WHAT TO PRODUCE => Every line below is to be set down again exactly; any image stays out.

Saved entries
/---

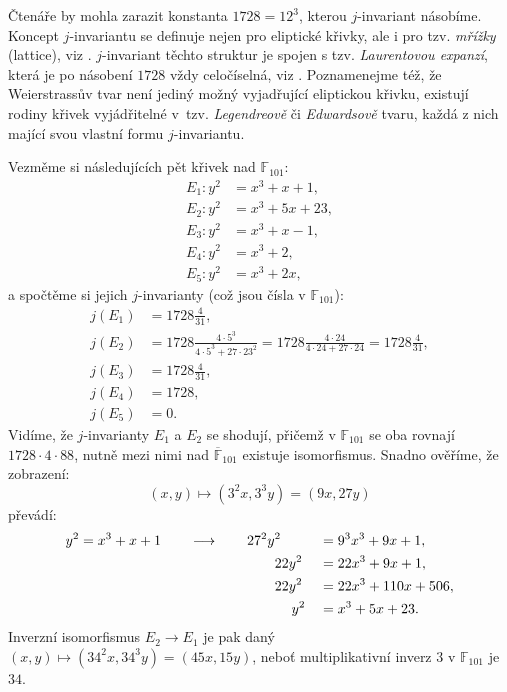 \documentclass[12pt]{report}
\begin{document}
\begin{poznamka}
Čtenáře by mohla zarazit konstanta $1728 = 12^3$, kterou $j$-invariant násobíme. Koncept $j$-invariantu se definuje nejen pro eliptické křivky, ale i pro tzv. \textit{mřížky} (lattice), viz \cite[Def. 16.2]{Sutherland}. $j$-invariant těchto struktur je spojen s tzv. \textit{Laurentovou expanzí}, která je po násobení $1728$ vždy celočíselná, viz \cite[Ch. 11]{Cox}. Poznamenejme též, že Weierstrassův tvar není jediný možný vyjadřující eliptickou křivku, existují rodiny křivek vyjádřitelné v~tzv. \textit{Legendreově} či \textit{Edwardsově} tvaru, každá z nich mající svou vlastní formu $j$-invariantu. 
\end{poznamka}
\begin{priklad}
Vezměme si následujících pět křivek nad $\mathbb{F}_{101}$:
\begin{align*}
E_1 : y^2 &= x^3+x+1,\\
E_2 : y^2 &= x^3+5x+23,\\
E_3 : y^2 &= x^3+x-1,\\
E_4 : y^2 &= x^3+2,\\
E_5 : y^2 &= x^3+2x,
\end{align*}
a spočtěme si jejich $j$-invarianty (což jsou čísla v $\mathbb{F}_{101}$):
\begin{align*}
j(E_1) &= 1728 \frac{4}{31},\\
j(E_2) &= 1728 \frac{4 \cdot 5^3}{4 \cdot 5^3+27 \cdot 23^2} = 1728 \frac{4 \cdot 24}{4 \cdot 24 + 27 \cdot 24} = 1728 \frac{4}{31},\\
j(E_3) &= 1728 \frac{4}{31},\\
j(E_4) &= 1728,\\
j(E_5) &= 0.
\end{align*}
Vidíme, že $j$-invarianty $E_1$ a $E_2$ se shodují, přičemž v $\mathbb{F}_{101}$ se oba rovnají $1728 \cdot 4 \cdot 88$, nutně mezi nimi nad $\overline{\mathbb{F}}_{101}$ existuje isomorfismus. Snadno ověříme, že zobrazení:
\begin{equation*}
(x,y) \longmapsto (3^2 x, 3^3 y) = (9x,27y) 
\end{equation*}
převádí:
\begin{alignat*}{3}
y^2 &= x^3+x+1 \qquad \longrightarrow \qquad 27^2 y^2&&= 9^3 x^3 + 9x + 1,\\
&\qquad \hspace*{4.225cm}  22y^2&&= 22 x^3 + 9x + 1,\\
&\qquad \hspace*{4.225cm} 22y^2&&= 22 x^3 + 110x + 506,\\
&\qquad \hspace*{4.65cm} y^2&&= x^3 + 5x + 23.
\end{alignat*}
Inverzní isomorfismus $E_2 \longrightarrow E_1$ je pak daný $(x,y) \mapsto (34^2 x, 34^3 y) = (45x,15y)$, neboť multiplikativní inverz $3$ v $\mathbb{F}_{101}$ je $34$.


\end{priklad}
\end{document}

\---

SOLUTION TO THIS PROBLEM =>
 \documentclass[12pt]{report}
\begin{document}
\begin{poznamka}
Čtenáře by mohla zarazit konstanta $1728 = 12^3$, kterou $j$-invariant násobíme. Koncept $j$-invariantu se definuje nejen pro eliptické křivky, ale i pro tzv. \textit{mřížky} (lattice), viz \cite[Def. 16.2]{Sutherland}. $j$-invariant těchto struktur je spojen s tzv. \textit{Laurentovou expanzí}, která je po násobení $1728$ vždy celočíselná, viz \cite[Ch. 11]{Cox}. Poznamenejme též, že Weierstrassův tvar není jediný možný vyjadřující eliptickou křivku, existují rodiny křivek vyjádřitelné v~tzv. \textit{Legendreově} či \textit{Edwardsově} tvaru, každá z nich mající svou vlastní formu $j$-invariantu. 
\end{poznamka}
\begin{priklad}
Vezměme si následujících pět křivek nad $\mathbb{F}_{101}$:
\begin{align*}
E_1 : y^2 &= x^3+x+1,\\
E_2 : y^2 &= x^3+5x+23,\\
E_3 : y^2 &= x^3+x-1,\\
E_4 : y^2 &= x^3+2,\\
E_5 : y^2 &= x^3+2x,
\end{align*}
a spočtěme si jejich $j$-invarianty (což jsou čísla v $\mathbb{F}_{101}$):
\begin{align*}
j(E_1) &= 1728 \frac{4}{31},\\
j(E_2) &= 1728 \frac{4 \cdot 5^3}{4 \cdot 5^3+27 \cdot 23^2} = 1728 \frac{4 \cdot 24}{4 \cdot 24 + 27 \cdot 24} = 1728 \frac{4}{31},\\
j(E_3) &= 1728 \frac{4}{31},\\
j(E_4) &= 1728,\\
j(E_5) &= 0.
\end{align*}
Vidíme, že $j$-invarianty $E_1$ a $E_2$ se shodují, přičemž v $\mathbb{F}_{101}$ se oba rovnají $1728 \cdot 4 \cdot 88$, nutně mezi nimi nad $\overline{\mathbb{F}}_{101}$ existuje isomorfismus. Snadno ověříme, že zobrazení:
\begin{equation*}
(x,y) \longmapsto (3^2 x, 3^3 y) = (9x,27y) 
\end{equation*}
převádí:
\begin{alignat*}{3}
y^2 &= x^3+x+1 \qquad \longrightarrow \qquad 27^2 y^2&&= 9^3 x^3 + 9x + 1,\\
&\qquad \hspace*{4.225cm}  22y^2&&= 22 x^3 + 9x + 1,\\
&\qquad \hspace*{4.225cm} 22y^2&&= 22 x^3 + 110x + 506,\\
&\qquad \hspace*{4.65cm} y^2&&= x^3 + 5x + 23.
\end{alignat*}
Inverzní isomorfismus $E_2 \longrightarrow E_1$ je pak daný $(x,y) \mapsto (34^2 x, 34^3 y) = (45x,15y)$, neboť multiplikativní inverz $3$ v $\mathbb{F}_{101}$ je $34$.


\end{priklad}
\end{document}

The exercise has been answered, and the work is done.